The mid-cap is best known for its railcar business and, as everyone who doesn’t live under a rock knows, the demand for railcars has seriously slowed in the past year as oil prices retreated to below $30 a barrel.
There’s not much the company can do about the price of oil, so down go margins as management scrambles to figure out how to keep the business on the rails until things improve.
That puts TRN stock holders on the hot seat: Do you hang on and ride out this downturn or do you cut and run?
In afternoon trading Friday, TRN was off 23% on eight times the normal volume, suggesting that many existing shareholders aren’t waiting around for an explanation from CEO Timothy Wallace.
Who can blame them?
The Ugly Side of TRN Stock
One minute Trinity announces 2015 earnings per share of $5.08 on revenue of $6.4 billion, and the next it’s expecting a 60% drop in 2016 earnings as weakness in the industrial economy has taken a toll on its railcar group, its biggest segment by far.
It’s going to be so bad management expects a one-third drop in the railcar group’s operating margin to 15% on revenue of $3.1 billion. In comparison, the railcar group’s 2015 revenue was $4.46 billion. Whether we’re talking revenues or operating profits, there’s no way to sugarcoat these numbers. They’re butt ugly.
Trinity Industries, right now, is a burning building where people are fleeing to safety. There will, however, come a day when that building is rehabilitated and tenants move back in. You want to be there before this happens, not after. The price of oil will rebound, and with that, as will demand for railcars.

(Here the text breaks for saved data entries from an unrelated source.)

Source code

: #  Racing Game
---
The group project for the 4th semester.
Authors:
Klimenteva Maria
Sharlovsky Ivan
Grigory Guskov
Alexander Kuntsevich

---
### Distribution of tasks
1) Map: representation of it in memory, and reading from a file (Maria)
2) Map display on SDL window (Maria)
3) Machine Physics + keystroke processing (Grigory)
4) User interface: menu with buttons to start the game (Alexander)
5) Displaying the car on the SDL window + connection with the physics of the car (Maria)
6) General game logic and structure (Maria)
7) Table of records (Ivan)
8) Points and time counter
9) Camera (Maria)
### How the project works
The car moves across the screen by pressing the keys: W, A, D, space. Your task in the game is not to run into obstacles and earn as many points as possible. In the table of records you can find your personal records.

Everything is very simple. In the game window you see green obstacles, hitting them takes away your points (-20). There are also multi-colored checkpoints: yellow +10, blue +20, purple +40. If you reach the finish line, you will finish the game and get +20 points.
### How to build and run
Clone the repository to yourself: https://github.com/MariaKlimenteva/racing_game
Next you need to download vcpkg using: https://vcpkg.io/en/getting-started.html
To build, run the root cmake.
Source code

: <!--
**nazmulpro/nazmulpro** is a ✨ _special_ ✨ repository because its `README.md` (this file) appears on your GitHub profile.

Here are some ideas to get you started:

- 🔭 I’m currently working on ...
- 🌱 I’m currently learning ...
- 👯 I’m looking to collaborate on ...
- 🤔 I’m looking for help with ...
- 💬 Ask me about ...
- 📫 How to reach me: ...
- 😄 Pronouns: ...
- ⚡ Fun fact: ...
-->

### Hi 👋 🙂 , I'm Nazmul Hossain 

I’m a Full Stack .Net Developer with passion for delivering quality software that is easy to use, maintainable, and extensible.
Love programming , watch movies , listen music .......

Now, to explain why Trinity Industries is the best way to play an oil rebound, let’s consider the other parts of its business — construction products, inland barges, energy equipment and railcar leasing and management — in relation to its railcar manufacturing.
First, let’s make sure we’re comparing apples to apples by excluding intersegment sales.

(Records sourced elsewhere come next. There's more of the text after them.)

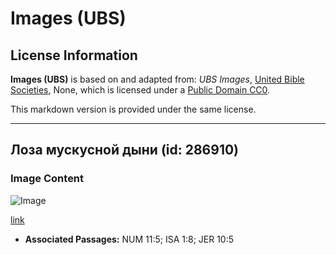 # Images (UBS)

## License Information

**Images (UBS)** is based on and adapted from: _UBS Images_, [United Bible Societies](https://unitedbiblesocieties.org/), None, which is licensed under a [Public Domain CC0](https://creativecommons.org/public-domain/cc0/).

This markdown version is provided under the same license.



--------------------------------

## Лоза мускусной дыни (id: 286910)

### Image Content

![Image](https://cdn.aquifer.bible/aquifer-content/resources/Media/WEB-0661_muskmelon_vine.jpg)

[link](https://cdn.aquifer.bible/aquifer-content/resources/Media/WEB-0661_muskmelon_vine.jpg)

* **Associated Passages:** NUM 11:5; ISA 1:8; JER 10:5

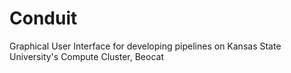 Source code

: # Conduit
Graphical User Interface for developing pipelines on Kansas State University's Compute Cluster, Beocat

In 2015, the railcar group sold $4.46 billion in railcars, but that included $1.16 billion in sales to its leasing business. Its operating profit was $932 million minus $260 million from sales to the leasing business. Excluding those, the railcar group generated an operating profit of $672 million on $3.3 billion in revenue; the other four businesses excluding intersegment sales generated $919 million in operating profits on $3.1 billion in revenue.
What’s important to note here is for every dollar the railcar group generated in revenue in 2015, it made 21 cents; while the other four businesses made about 30 cents per dollar of revenue.

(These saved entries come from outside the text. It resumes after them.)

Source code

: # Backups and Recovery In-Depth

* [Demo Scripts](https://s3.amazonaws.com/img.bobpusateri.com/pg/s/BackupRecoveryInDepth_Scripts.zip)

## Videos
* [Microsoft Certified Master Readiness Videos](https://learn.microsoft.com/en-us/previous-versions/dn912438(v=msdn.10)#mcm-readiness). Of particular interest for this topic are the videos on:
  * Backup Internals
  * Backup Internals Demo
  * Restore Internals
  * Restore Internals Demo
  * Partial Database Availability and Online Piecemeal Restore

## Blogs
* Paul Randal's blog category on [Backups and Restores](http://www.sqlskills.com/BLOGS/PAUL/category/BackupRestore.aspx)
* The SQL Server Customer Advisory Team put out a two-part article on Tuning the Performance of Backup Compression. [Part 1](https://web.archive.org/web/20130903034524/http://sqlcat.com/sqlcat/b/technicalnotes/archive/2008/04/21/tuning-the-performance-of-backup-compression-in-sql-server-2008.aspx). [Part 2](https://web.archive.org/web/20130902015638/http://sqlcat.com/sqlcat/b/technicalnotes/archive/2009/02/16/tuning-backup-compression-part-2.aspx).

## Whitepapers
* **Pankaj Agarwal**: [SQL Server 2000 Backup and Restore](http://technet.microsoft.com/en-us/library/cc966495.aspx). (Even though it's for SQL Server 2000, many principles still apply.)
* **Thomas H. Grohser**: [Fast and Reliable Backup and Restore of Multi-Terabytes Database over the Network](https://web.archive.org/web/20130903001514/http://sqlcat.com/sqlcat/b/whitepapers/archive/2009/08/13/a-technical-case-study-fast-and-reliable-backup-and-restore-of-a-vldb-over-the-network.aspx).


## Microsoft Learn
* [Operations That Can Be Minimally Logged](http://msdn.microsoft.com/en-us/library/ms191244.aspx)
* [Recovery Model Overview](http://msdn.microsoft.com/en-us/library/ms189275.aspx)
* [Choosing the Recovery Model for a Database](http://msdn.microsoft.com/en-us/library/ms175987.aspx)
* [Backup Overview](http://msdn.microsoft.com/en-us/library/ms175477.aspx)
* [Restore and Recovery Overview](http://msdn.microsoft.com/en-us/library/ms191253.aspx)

The Bottom Line on TRN Stock
Even with the cut in guidance, the leasing business is expected to generate $300 million in operating profits on $700 million in revenue in 2016. Meanwhile, the railcar group is expected to generate the same $300 million on $2 billion in revenue. The other three businesses might contribute $150 million in operating profits in 2016, about half what they did this past year, which brings the grand total to $750 million. Knock off $125 million for corporate expenses (in between the corporate expenses in 2015 and 2014) and we’re left with around $600 million. Interest and taxes eat up another $280 million, bringing the total down to $320 million in net income, or $2.13 per share.
The company’s guidance calls for something between $2 to $2.40 per share, so we’re in the ballpark.
Two years ago, I recommended TRN stock along with four other mid-caps … at the time it was trading at almost $50. That’s a huge miss on my part. In my defense, oil prices were much higher, with a barrel of West Texas Intermediate going for three times the current price. I don’t think anyone could have predicted the tumble oil would take in 2014 and 2015.
Could TRN stock go lower? Absolutely.
However, opportunity often comes disguised in the form of misfortune, or temporary defeat. Napoleon Hill said that, and I believe it absolutely applies to Trinity Industries at this moment in time.
It isn’t pretty now. But those rushing into the burning building will be rewarded in one to two years.
As of this writing, Will Ashworth did not hold a position in any of the aforementioned securities.